19. DNA sympathizer on February 27, 2009 7:02 PM writes...

Everyone is talking about the trial that potentially will increase the stock price of DNA. But how many people bother to take a closer look at the trial? I guess very few. For those who are interested here is the link.

http://www.oncolink.com/conferences/article.cfm?c=3&s=48&ss=268&id=1814

In the initial analysis of the data after 4 years, here is the author's conclusion:

Author's Conclusions


Bev and mFOLFOX6 has acceptable toxicity and are safe in a selected population of patients. However, adjuvant use of this agent can not yet be recommended as this regimen has not yet been shown to improve outcomes.
The addition of Bev did not result in a decrease in the mFOLFOX6 dose.
Hypertension, wound complications, and proteinuria increased with Bev but these are manageable side effects.
Neuropathy was likely due to the increased dose of OX in the Bev arm. The authors theorize that this may be due to physicians stopping Bev first when toxicities occurred, such that patients in group B got additional cycles of mFOLFOX6.
Clinical/Scientific Implications


This is a very important study as it not only compared the efficacy of mFOLFOX6 + Bev versus mFOLFOX6, but it also evaluated the toxicity associated with combined treatment with mFOLFOX6 and Bev. Bev is an antiangiogenic agent, and there is great concern about how it could affect vasculopathic patients, such as those with significant coronary artery disease, hence the exclusion of these patients from this study. Even in patients with normal vessels, there is concern about damage to the kidney and the risk of gastric perforation due to the antiangiogenic effects of Bev, particularly when it is used with other agents. There is also concern about the use of Bev resulting in hemorrhage as has been seen in some patients with lung cancer treated with Bev. From the results of this study, it appears that Bev does not significantly increase the risk of these toxicities, aside from the renal toxicity. However, long-term follow up is needed as some of these toxicities may present late or worsen over time.
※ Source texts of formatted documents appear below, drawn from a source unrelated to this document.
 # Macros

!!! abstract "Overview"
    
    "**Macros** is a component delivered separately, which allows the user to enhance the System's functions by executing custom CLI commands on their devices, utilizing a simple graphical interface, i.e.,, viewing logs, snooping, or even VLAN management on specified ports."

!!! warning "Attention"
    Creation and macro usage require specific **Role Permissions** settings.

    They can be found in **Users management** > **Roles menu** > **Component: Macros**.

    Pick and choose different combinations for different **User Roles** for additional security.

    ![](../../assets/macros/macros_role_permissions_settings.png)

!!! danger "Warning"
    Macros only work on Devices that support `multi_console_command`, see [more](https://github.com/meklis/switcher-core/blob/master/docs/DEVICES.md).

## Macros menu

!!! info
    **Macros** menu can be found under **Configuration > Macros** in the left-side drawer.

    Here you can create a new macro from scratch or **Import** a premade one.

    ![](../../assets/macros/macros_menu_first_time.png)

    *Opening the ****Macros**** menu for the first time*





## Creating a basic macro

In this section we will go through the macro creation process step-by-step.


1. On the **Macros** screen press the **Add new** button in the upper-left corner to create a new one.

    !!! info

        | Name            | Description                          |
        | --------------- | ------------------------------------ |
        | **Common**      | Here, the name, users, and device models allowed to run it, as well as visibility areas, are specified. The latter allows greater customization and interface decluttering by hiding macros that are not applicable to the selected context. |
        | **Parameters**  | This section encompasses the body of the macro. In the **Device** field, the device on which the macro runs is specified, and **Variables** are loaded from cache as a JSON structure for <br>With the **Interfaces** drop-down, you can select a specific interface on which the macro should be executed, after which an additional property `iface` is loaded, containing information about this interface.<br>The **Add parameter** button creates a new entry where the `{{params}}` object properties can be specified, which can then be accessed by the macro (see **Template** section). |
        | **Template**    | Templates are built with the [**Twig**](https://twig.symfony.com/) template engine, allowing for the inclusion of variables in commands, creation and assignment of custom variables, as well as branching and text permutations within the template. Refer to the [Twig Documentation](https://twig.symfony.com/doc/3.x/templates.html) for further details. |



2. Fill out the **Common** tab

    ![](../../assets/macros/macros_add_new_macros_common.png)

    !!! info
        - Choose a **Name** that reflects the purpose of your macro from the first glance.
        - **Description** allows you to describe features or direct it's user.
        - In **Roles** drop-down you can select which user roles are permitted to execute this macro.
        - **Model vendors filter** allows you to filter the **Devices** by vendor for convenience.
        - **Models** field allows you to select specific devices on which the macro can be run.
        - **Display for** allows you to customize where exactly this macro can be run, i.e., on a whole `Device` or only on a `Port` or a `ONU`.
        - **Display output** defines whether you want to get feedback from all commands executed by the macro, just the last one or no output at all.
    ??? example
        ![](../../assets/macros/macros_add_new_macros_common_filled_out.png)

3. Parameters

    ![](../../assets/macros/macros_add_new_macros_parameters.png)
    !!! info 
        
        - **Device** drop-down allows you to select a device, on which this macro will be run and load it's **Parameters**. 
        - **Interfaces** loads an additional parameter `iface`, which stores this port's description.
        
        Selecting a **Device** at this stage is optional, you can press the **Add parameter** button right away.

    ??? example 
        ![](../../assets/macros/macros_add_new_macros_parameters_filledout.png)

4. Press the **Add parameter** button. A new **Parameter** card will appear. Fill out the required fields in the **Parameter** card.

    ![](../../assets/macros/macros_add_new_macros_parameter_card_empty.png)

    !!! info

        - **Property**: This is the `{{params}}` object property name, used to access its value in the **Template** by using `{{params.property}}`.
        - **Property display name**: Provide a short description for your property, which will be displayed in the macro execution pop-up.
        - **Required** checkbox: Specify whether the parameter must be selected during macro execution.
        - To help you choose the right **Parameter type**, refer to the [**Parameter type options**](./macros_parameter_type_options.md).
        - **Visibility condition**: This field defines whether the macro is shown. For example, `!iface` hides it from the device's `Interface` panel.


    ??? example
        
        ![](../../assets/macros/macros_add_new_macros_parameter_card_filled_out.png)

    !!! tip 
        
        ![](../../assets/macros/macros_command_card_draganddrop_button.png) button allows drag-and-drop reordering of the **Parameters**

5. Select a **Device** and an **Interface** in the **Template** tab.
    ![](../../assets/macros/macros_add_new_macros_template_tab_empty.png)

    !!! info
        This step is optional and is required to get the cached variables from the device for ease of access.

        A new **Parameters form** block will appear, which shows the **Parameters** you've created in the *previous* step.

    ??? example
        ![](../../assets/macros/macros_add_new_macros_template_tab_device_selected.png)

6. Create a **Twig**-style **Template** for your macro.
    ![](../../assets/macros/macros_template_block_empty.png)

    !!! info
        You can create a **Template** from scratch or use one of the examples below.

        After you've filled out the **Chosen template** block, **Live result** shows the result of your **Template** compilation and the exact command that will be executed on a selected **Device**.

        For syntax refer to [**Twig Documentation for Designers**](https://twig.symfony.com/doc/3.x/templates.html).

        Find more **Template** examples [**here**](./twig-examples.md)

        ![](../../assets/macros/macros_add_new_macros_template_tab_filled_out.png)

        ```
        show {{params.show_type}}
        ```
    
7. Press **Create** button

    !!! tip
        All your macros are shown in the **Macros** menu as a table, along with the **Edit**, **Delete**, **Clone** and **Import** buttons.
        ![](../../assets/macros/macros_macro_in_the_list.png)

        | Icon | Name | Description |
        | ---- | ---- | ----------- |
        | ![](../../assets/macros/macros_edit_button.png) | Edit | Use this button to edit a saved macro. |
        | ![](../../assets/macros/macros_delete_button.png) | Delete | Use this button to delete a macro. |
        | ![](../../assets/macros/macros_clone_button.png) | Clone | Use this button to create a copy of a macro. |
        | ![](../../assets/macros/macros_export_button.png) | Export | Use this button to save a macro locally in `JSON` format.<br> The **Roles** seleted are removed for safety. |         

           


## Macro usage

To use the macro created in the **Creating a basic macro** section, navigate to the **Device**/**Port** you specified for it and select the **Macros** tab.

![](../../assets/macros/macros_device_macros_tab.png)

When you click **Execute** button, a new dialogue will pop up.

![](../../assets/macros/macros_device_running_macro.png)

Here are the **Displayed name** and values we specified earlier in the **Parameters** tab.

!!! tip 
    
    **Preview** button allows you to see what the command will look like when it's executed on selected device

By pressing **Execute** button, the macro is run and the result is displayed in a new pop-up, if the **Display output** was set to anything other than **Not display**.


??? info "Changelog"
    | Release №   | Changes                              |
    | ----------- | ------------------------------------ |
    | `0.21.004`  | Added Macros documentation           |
The authors make the appropriate statement that no conclusions can be made about the efficacy of this therapy as the follow up is short and up until now no improvement in overall survival has been seen. Nonetheless, this study suggests that Bev is safe and we await long term results.

Please note that long term means at least a couple of years from then (June 2008). So you wont see any positive outcome in April or in Sept. You probably only get to see it after Roche finishes the whole thing, certainly not in the range of $95, not to mention $112.

I would get the money and run now because Roche may further lower the offer in April.

Good luck to all the DNAers. Be good before Roche turn you into RNAers.

Permalink to Comment

20. FMRTanox on March 12, 2009 11:50 PM writes...

Genentech's only aquisition was Tanox and the result was the end of a 20 year old biotech in of all places, Houston Texas. I hope Roche treats the Genentech employees with the same consideration as the Tanox employees.